─── Material provided

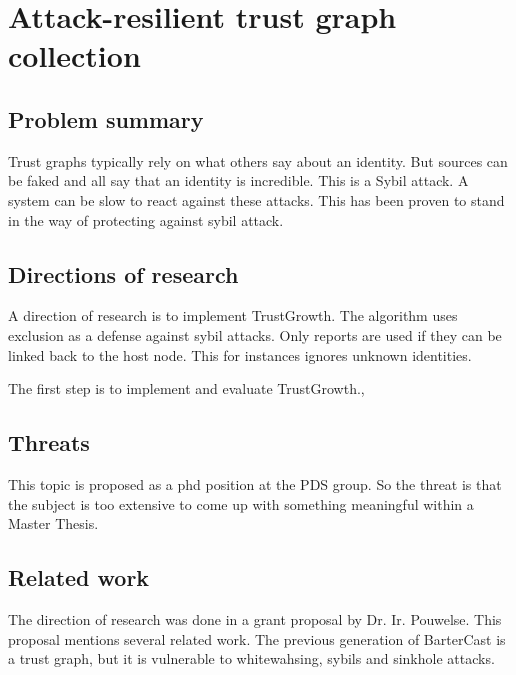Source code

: \section{Attack-resilient trust graph collection}

\subsection*{Problem summary}
Trust graphs typically rely on what others say about an identity.
But sources can be faked and all say that an identity is incredible.
This is a Sybil attack.
A system can be slow to react against these attacks.
This has been proven to stand in the way of protecting against sybil attack.

\subsection*{Directions of research}
A direction of research is to implement TrustGrowth.
The algorithm uses exclusion as a defense against sybil attacks.
Only reports are used if they can be linked back to the host node.
This for instances ignores unknown identities.

The first step is to implement and evaluate TrustGrowth.,

\subsection*{Threats}
This topic is proposed as a phd position at the PDS group.
So the threat is that the subject is too extensive to come up with something meaningful within a Master Thesis.

\subsection*{Related work}
The direction of research was done in a grant proposal by Dr. Ir. Pouwelse.
This proposal mentions several related work.
The previous generation of BarterCast is a trust graph, but it is vulnerable to whitewahsing, sybils and sinkhole attacks.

──────

The lines to copy run from the one containing "A direction of" through the last line above. Copy them exactly and include nothing else.

A direction of research is to implement TrustGrowth.
The algorithm uses exclusion as a defense against sybil attacks.
Only reports are used if they can be linked back to the host node.
This for instances ignores unknown identities.

The first step is to implement and evaluate TrustGrowth.,

\subsection*{Threats}
This topic is proposed as a phd position at the PDS group.
So the threat is that the subject is too extensive to come up with something meaningful within a Master Thesis.

\subsection*{Related work}
The direction of research was done in a grant proposal by Dr. Ir. Pouwelse.
This proposal mentions several related work.
The previous generation of BarterCast is a trust graph, but it is vulnerable to whitewahsing, sybils and sinkhole attacks.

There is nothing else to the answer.